◆ The problem
Every line holding the string "Note" is to be copied from the entries below.

◆ Exercise inputs
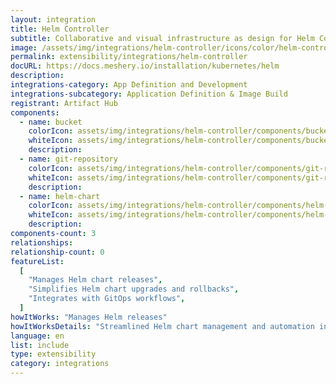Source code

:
 ```yaml
---
layout: integration
title: Helm Controller
subtitle: Collaborative and visual infrastructure as design for Helm Controller
image: /assets/img/integrations/helm-controller/icons/color/helm-controller-color.svg
permalink: extensibility/integrations/helm-controller
docURL: https://docs.meshery.io/installation/kubernetes/helm
description:
integrations-category: App Definition and Development
integrations-subcategory: Application Definition & Image Build
registrant: Artifact Hub
components:
  - name: bucket
    colorIcon: assets/img/integrations/helm-controller/components/bucket/icons/color/bucket-color.svg
    whiteIcon: assets/img/integrations/helm-controller/components/bucket/icons/white/bucket-white.svg
    description:
  - name: git-repository
    colorIcon: assets/img/integrations/helm-controller/components/git-repository/icons/color/git-repository-color.svg
    whiteIcon: assets/img/integrations/helm-controller/components/git-repository/icons/white/git-repository-white.svg
    description:
  - name: helm-chart
    colorIcon: assets/img/integrations/helm-controller/components/helm-chart/icons/color/helm-chart-color.svg
    whiteIcon: assets/img/integrations/helm-controller/components/helm-chart/icons/white/helm-chart-white.svg
    description:
components-count: 3
relationships:
relationship-count: 0
featureList:
  [
    "Manages Helm chart releases",
    "Simplifies Helm chart upgrades and rollbacks",
    "Integrates with GitOps workflows",
  ]
howItWorks: "Manages Helm releases"
howItWorksDetails: "Streamlined Helm chart management and automation in Kubernetes"
language: en
list: include
type: extensibility
category: integrations
---
```

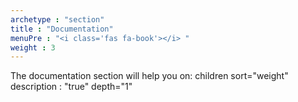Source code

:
 ```yaml
---
archetype : "section"
title : "Documentation"
menuPre : "<i class='fas fa-book'></i> "
weight : 3
---
```


The documentation section will help you on:
  children sort="weight" description : "true" depth="1"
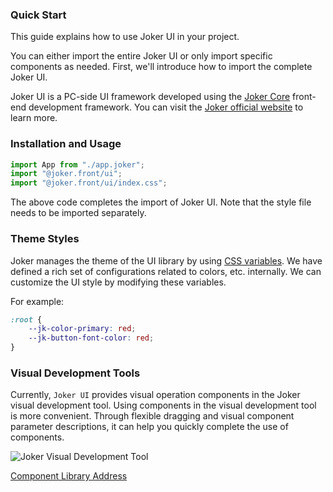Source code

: ### Quick Start

This guide explains how to use Joker UI in your project.

You can either import the entire Joker UI or only import specific components as needed. First, we'll introduce how to import the complete Joker UI.

Joker UI is a PC-side UI framework developed using the [Joker Core](https://front.jokers.pub) front-end development framework. You can visit the [Joker official website](https://jokers.pub) to learn more.

### Installation and Usage

```ts
import App from "./app.joker";
import "@joker.front/ui";
import "@joker.front/ui/index.css";
```

The above code completes the import of Joker UI. Note that the style file needs to be imported separately.

### Theme Styles

Joker manages the theme of the UI library by using [CSS variables](https://www.w3school.com.cn/css/css3_variables.asp). We have defined a rich set of configurations related to colors, etc. internally. We can customize the UI style by modifying these variables.

For example:

```css
:root {
    --jk-color-primary: red;
    --jk-button-font-color: red;
}
```

### Visual Development Tools

Currently, `Joker UI` provides visual operation components in the Joker visual development tool. Using components in the visual development tool is more convenient. Through flexible dragging and visual component parameter descriptions, it can help you quickly complete the use of components.

![Joker Visual Development Tool](https://static.jokers.pub/home/component.png "Visual Development Tool")

[Component Library Address](https://viscode.jokers.pub/repository/fcaf7ad3-c7d5-45fb-9ec9-7ffd29fb44f4)
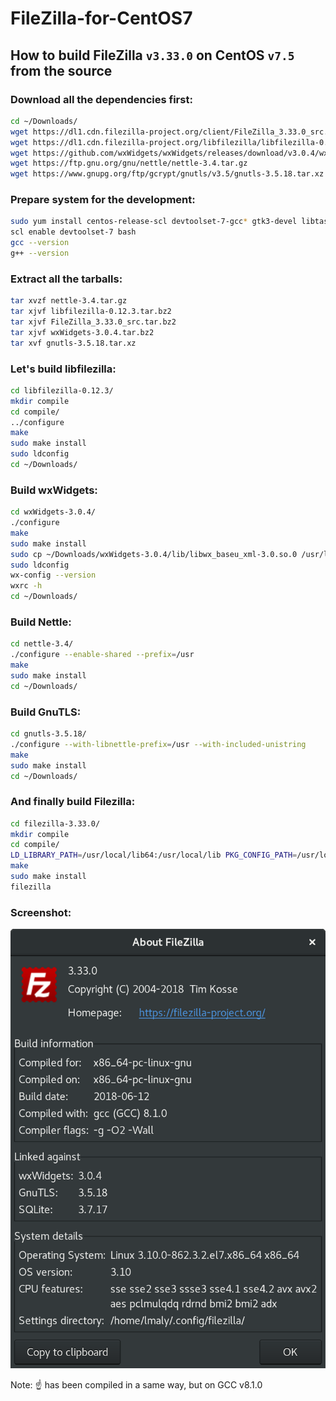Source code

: # FileZilla-for-CentOS7

## How to build FileZilla `v3.33.0` on CentOS `v7.5` from the source

### Download all the dependencies first:

```bash
cd ~/Downloads/
wget https://dl1.cdn.filezilla-project.org/client/FileZilla_3.33.0_src.tar.bz2
wget https://dl1.cdn.filezilla-project.org/libfilezilla/libfilezilla-0.12.3.tar.bz2
wget https://github.com/wxWidgets/wxWidgets/releases/download/v3.0.4/wxWidgets-3.0.4.tar.bz2
wget https://ftp.gnu.org/gnu/nettle/nettle-3.4.tar.gz
wget https://www.gnupg.org/ftp/gcrypt/gnutls/v3.5/gnutls-3.5.18.tar.xz
```

### Prepare system for the development:

```bash
sudo yum install centos-release-scl devtoolset-7-gcc* gtk3-devel libtasn1-devel libidn-devel p11-kit-devel pugixml-devel cppunit-devel sqlite-devel -y
scl enable devtoolset-7 bash
gcc --version
g++ --version
```

### Extract all the tarballs:

```bash
tar xvzf nettle-3.4.tar.gz
tar xjvf libfilezilla-0.12.3.tar.bz2
tar xjvf FileZilla_3.33.0_src.tar.bz2
tar xjvf wxWidgets-3.0.4.tar.bz2
tar xvf gnutls-3.5.18.tar.xz
```

### Let's build libfilezilla:

```bash
cd libfilezilla-0.12.3/
mkdir compile
cd compile/
../configure
make
sudo make install
sudo ldconfig
cd ~/Downloads/
```

### Build wxWidgets:

```bash
cd wxWidgets-3.0.4/
./configure
make
sudo make install
sudo cp ~/Downloads/wxWidgets-3.0.4/lib/libwx_baseu_xml-3.0.so.0 /usr/lib64
sudo ldconfig
wx-config --version
wxrc -h
cd ~/Downloads/
```

### Build Nettle:

```bash
cd nettle-3.4/
./configure --enable-shared --prefix=/usr
make
sudo make install
cd ~/Downloads/
```

### Build GnuTLS:

```bash
cd gnutls-3.5.18/
./configure --with-libnettle-prefix=/usr --with-included-unistring
make
sudo make install
cd ~/Downloads/
```

### And finally build Filezilla:

```bash
cd filezilla-3.33.0/
mkdir compile
cd compile/
LD_LIBRARY_PATH=/usr/local/lib64:/usr/local/lib PKG_CONFIG_PATH=/usr/local/lib/pkgconfig ../configure
make
sudo make install
filezilla
```

### Screenshot:

![images/filezilla-centos75-v3.33.0.png](images/filezilla-centos75-v3.33.0.png)

Note: :point_up: has been compiled in a same way, but on GCC v8.1.0
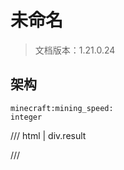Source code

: # 未命名

> 文档版本：1.21.0.24



## 架构

```mcschema
minecraft:mining_speed:
integer

```

/// html | div.result

///

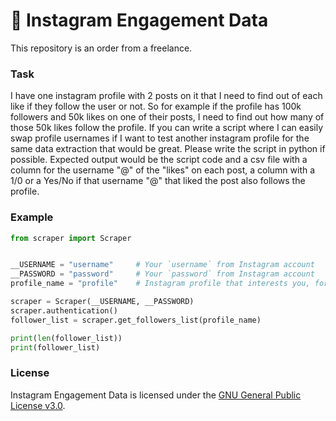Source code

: # :selfie: Instagram Engagement Data

This repository is an order from a freelance.

### Task
I have one instagram profile with 2 posts on it that I need to find out of each like if they follow the user or not. So for example if the profile has 100k followers and 50k likes on one of their posts, I need to find out how many of those 50k likes follow the profile. If you can write a script where I can easily swap profile usernames if I want to test another instagram profile for the same data extraction that would be great. Please write the script in python if possible. Expected output would be the script code and a csv file with a column for the username "@" of the "likes" on each post, a column with a 1/0 or a Yes/No if that username "@" that liked the post also follows the profile.

### Example
```python
from scraper import Scraper


__USERNAME = "username"     # Your `username` from Instagram account
__PASSWORD = "password"     # Your `password` from Instagram account
profile_name = "profile"    # Instagram profile that interests you, for example: 'endygamedev_' 

scraper = Scraper(__USERNAME, __PASSWORD)
scraper.authentication()
follower_list = scraper.get_followers_list(profile_name)

print(len(follower_list))
print(follower_list)
```

### License
Instagram Engagement Data is licensed under the [GNU General Public License v3.0](./LICENSE).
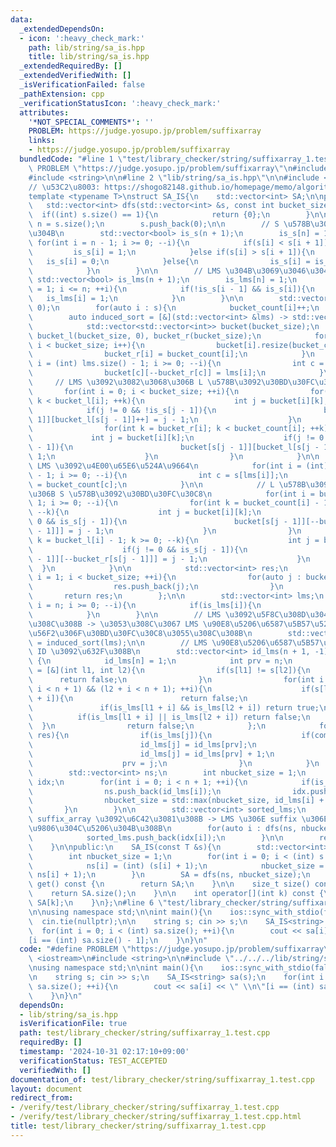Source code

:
 ```yaml
---
data:
  _extendedDependsOn:
  - icon: ':heavy_check_mark:'
    path: lib/string/sa_is.hpp
    title: lib/string/sa_is.hpp
  _extendedRequiredBy: []
  _extendedVerifiedWith: []
  _isVerificationFailed: false
  _pathExtension: cpp
  _verificationStatusIcon: ':heavy_check_mark:'
  attributes:
    '*NOT_SPECIAL_COMMENTS*': ''
    PROBLEM: https://judge.yosupo.jp/problem/suffixarray
    links:
    - https://judge.yosupo.jp/problem/suffixarray
  bundledCode: "#line 1 \"test/library_checker/string/suffixarray_1.test.cpp\"\n#define\
    \ PROBLEM \"https://judge.yosupo.jp/problem/suffixarray\"\n#include <iostream>\n\
    #include <string>\n\n#line 2 \"lib/string/sa_is.hpp\"\n\n#include <vector>\n\n\
    // \u53C2\u8003: https://shogo82148.github.io/homepage/memo/algorithm/suffix-array/sa-is.html\n\
    template <typename T>\nstruct SA_IS{\n    std::vector<int> SA;\n\nprivate:\n \
    \   std::vector<int> dfs(std::vector<int> &s, const int bucket_size){\n      \
    \  if((int) s.size() == 1){\n            return {0};\n        }\n\n        int\
    \ n = s.size();\n        s.push_back(0);\n\n        // S \u578B\u304B\u3069\u3046\
    \u304B\n        std::vector<bool> is_s(n + 1);\n        is_s[n] = 1;\n       \
    \ for(int i = n - 1; i >= 0; --i){\n            if(s[i] < s[i + 1]){\n       \
    \         is_s[i] = 1;\n            }else if(s[i] > s[i + 1]){\n             \
    \   is_s[i] = 0;\n            }else{\n                is_s[i] = is_s[i + 1];\n\
    \            }\n        }\n\n        // LMS \u304B\u3069\u3046\u304B\n       \
    \ std::vector<bool> is_lms(n + 1);\n        is_lms[n] = 1;\n        for(int i\
    \ = 1; i <= n; ++i){\n            if(!is_s[i - 1] && is_s[i]){\n             \
    \   is_lms[i] = 1;\n            }\n        }\n\n        std::vector<int> bucket_count(bucket_size,\
    \ 0);\n        for(auto i : s){\n            bucket_count[i]++;\n        }\n\n\
    \        auto induced_sort = [&](std::vector<int> &lms) -> std::vector<int> {\n\
    \            std::vector<std::vector<int>> bucket(bucket_size);\n            std::vector<int>\
    \ bucket_l(bucket_size, 0), bucket_r(bucket_size);\n            for(int i = 0;\
    \ i < bucket_size; i++){\n                bucket[i].resize(bucket_count[i]);\n\
    \                bucket_r[i] = bucket_count[i];\n            }\n            for(int\
    \ i = (int) lms.size() - 1; i >= 0; --i){\n                int c = s[lms[i]];\n\
    \                bucket[c][--bucket_r[c]] = lms[i];\n            }\n\n       \
    \     // LMS \u3092\u3082\u3068\u306B L \u578B\u3092\u30BD\u30FC\u30C8\n     \
    \       for(int i = 0; i < bucket_size; ++i){\n                for(int k = 0;\
    \ k < bucket_l[i]; ++k){\n                    int j = bucket[i][k];\n        \
    \            if(j != 0 && !is_s[j - 1]){\n                        bucket[s[j -\
    \ 1]][bucket_l[s[j - 1]]++] = j - 1;\n                    }\n                }\n\
    \                for(int k = bucket_r[i]; k < bucket_count[i]; ++k){\n       \
    \             int j = bucket[i][k];\n                    if(j != 0 && !is_s[j\
    \ - 1]){\n                        bucket[s[j - 1]][bucket_l[s[j - 1]]++] = j -\
    \ 1;\n                    }\n                }\n            }\n\n            //\
    \ LMS \u3092\u4E00\u65E6\u524A\u9664\n            for(int i = (int) lms.size()\
    \ - 1; i >= 0; --i){\n                int c = s[lms[i]];\n                bucket_r[c]\
    \ = bucket_count[c];\n            }\n\n            // L \u578B\u3092\u3082\u3068\
    \u306B S \u578B\u3092\u30BD\u30FC\u30C8\n            for(int i = bucket_size -\
    \ 1; i >= 0; --i){\n                for(int k = bucket_count[i] - 1; k >= bucket_r[i];\
    \ --k){\n                    int j = bucket[i][k];\n                    if(j !=\
    \ 0 && is_s[j - 1]){\n                        bucket[s[j - 1]][--bucket_r[s[j\
    \ - 1]]] = j - 1;\n                    }\n                }\n                for(int\
    \ k = bucket_l[i] - 1; k >= 0; --k){\n                    int j = bucket[i][k];\n\
    \                    if(j != 0 && is_s[j - 1]){\n                        bucket[s[j\
    \ - 1]][--bucket_r[s[j - 1]]] = j - 1;\n                    }\n              \
    \  }\n            }\n\n            std::vector<int> res;\n            for(int\
    \ i = 1; i < bucket_size; ++i){\n                for(auto j : bucket[i]){\n  \
    \                  res.push_back(j);\n                }\n            }\n     \
    \       return res;\n        };\n\n        std::vector<int> lms;\n        for(int\
    \ i = n; i >= 0; --i){\n            if(is_lms[i]){\n                lms.push_back(i);\n\
    \            }\n        }\n\n        // LMS \u3092\u5F8C\u308D\u304B\u3089\u5165\
    \u308C\u308B -> \u3053\u308C\u3067 LMS \u90E8\u5206\u6587\u5B57\u5217\u306E\u7BC4\
    \u56F2\u306F\u30BD\u30FC\u30C8\u3055\u308C\u308B\n        std::vector<int> res\
    \ = induced_sort(lms);\n\n        // LMS \u90E8\u5206\u6587\u5B57\u5217\u306B\
    \ ID \u3092\u632F\u308B\n        std::vector<int> id_lms(n + 1, -1);\n       \
    \ {\n            id_lms[n] = 1;\n            int prv = n;\n            auto comp\
    \ = [&](int l1, int l2){\n                if(s[l1] != s[l2]){\n              \
    \      return false;\n                }\n                for(int i = 1; (l1 +\
    \ i < n + 1) && (l2 + i < n + 1); ++i){\n                    if(s[l1 + i] != s[l2\
    \ + i]){\n                        return false;\n                    }\n     \
    \               if(is_lms[l1 + i] && is_lms[l2 + i]) return true;\n          \
    \          if(is_lms[l1 + i] || is_lms[l2 + i]) return false;\n              \
    \  }\n                return false;\n            };\n            for(auto j :\
    \ res){\n                if(is_lms[j]){\n                    if(comp(prv, j)){\n\
    \                        id_lms[j] = id_lms[prv];\n                    }else{\n\
    \                        id_lms[j] = id_lms[prv] + 1;\n                    }\n\
    \                    prv = j;\n                }\n            }\n        }\n\n\
    \        std::vector<int> ns;\n        int nbucket_size = 1;\n        std::vector<int>\
    \ idx;\n        for(int i = 0; i < n + 1; ++i){\n            if(is_lms[i]){\n\
    \                ns.push_back(id_lms[i]);\n                idx.push_back(i);\n\
    \                nbucket_size = std::max(nbucket_size, id_lms[i] + 1);\n     \
    \       }\n        }\n\n        std::vector<int> sorted_lms;\n        // LMS \u306E\
    \ suffix_array \u3092\u6C42\u3081\u308B -> LMS \u306E suffix \u306E\u8F9E\u66F8\
    \u9806\u304C\u5206\u304B\u308B\n        for(auto i : dfs(ns, nbucket_size)){\n\
    \            sorted_lms.push_back(idx[i]);\n        }\n\n        return induced_sort(sorted_lms);\n\
    \    }\n\npublic:\n    SA_IS(const T &s){\n        std::vector<int> ns(s.size());\n\
    \        int nbucket_size = 1;\n        for(int i = 0; i < (int) s.size(); ++i){\n\
    \            ns[i] = (int) (s[i] + 1);\n            nbucket_size = std::max(nbucket_size,\
    \ ns[i] + 1);\n        }\n        SA = dfs(ns, nbucket_size);\n    }\n\n    std::vector<int>\
    \ get() const {\n        return SA;\n    }\n\n    size_t size() const {\n    \
    \    return SA.size();\n    }\n\n    int operator[](int k) const {\n        return\
    \ SA[k];\n    }\n};\n#line 6 \"test/library_checker/string/suffixarray_1.test.cpp\"\
    \n\nusing namespace std;\n\nint main(){\n    ios::sync_with_stdio(false);\n  \
    \  cin.tie(nullptr);\n\n    string s; cin >> s;\n    SA_IS<string> sa(s);\n  \
    \  for(int i = 0; i < (int) sa.size(); ++i){\n        cout << sa[i] << \" \\n\"\
    [i == (int) sa.size() - 1];\n    }\n}\n"
  code: "#define PROBLEM \"https://judge.yosupo.jp/problem/suffixarray\"\n#include\
    \ <iostream>\n#include <string>\n\n#include \"../../../lib/string/sa_is.hpp\"\n\
    \nusing namespace std;\n\nint main(){\n    ios::sync_with_stdio(false);\n    cin.tie(nullptr);\n\
    \n    string s; cin >> s;\n    SA_IS<string> sa(s);\n    for(int i = 0; i < (int)\
    \ sa.size(); ++i){\n        cout << sa[i] << \" \\n\"[i == (int) sa.size() - 1];\n\
    \    }\n}\n"
  dependsOn:
  - lib/string/sa_is.hpp
  isVerificationFile: true
  path: test/library_checker/string/suffixarray_1.test.cpp
  requiredBy: []
  timestamp: '2024-10-31 02:17:10+09:00'
  verificationStatus: TEST_ACCEPTED
  verifiedWith: []
documentation_of: test/library_checker/string/suffixarray_1.test.cpp
layout: document
redirect_from:
- /verify/test/library_checker/string/suffixarray_1.test.cpp
- /verify/test/library_checker/string/suffixarray_1.test.cpp.html
title: test/library_checker/string/suffixarray_1.test.cpp
---
```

◆ Solution below
The above code completes the import of Joker UI. Note that the style file needs to be imported separately.
Note: :point_up: has been compiled in a same way, but on GCC v8.1.0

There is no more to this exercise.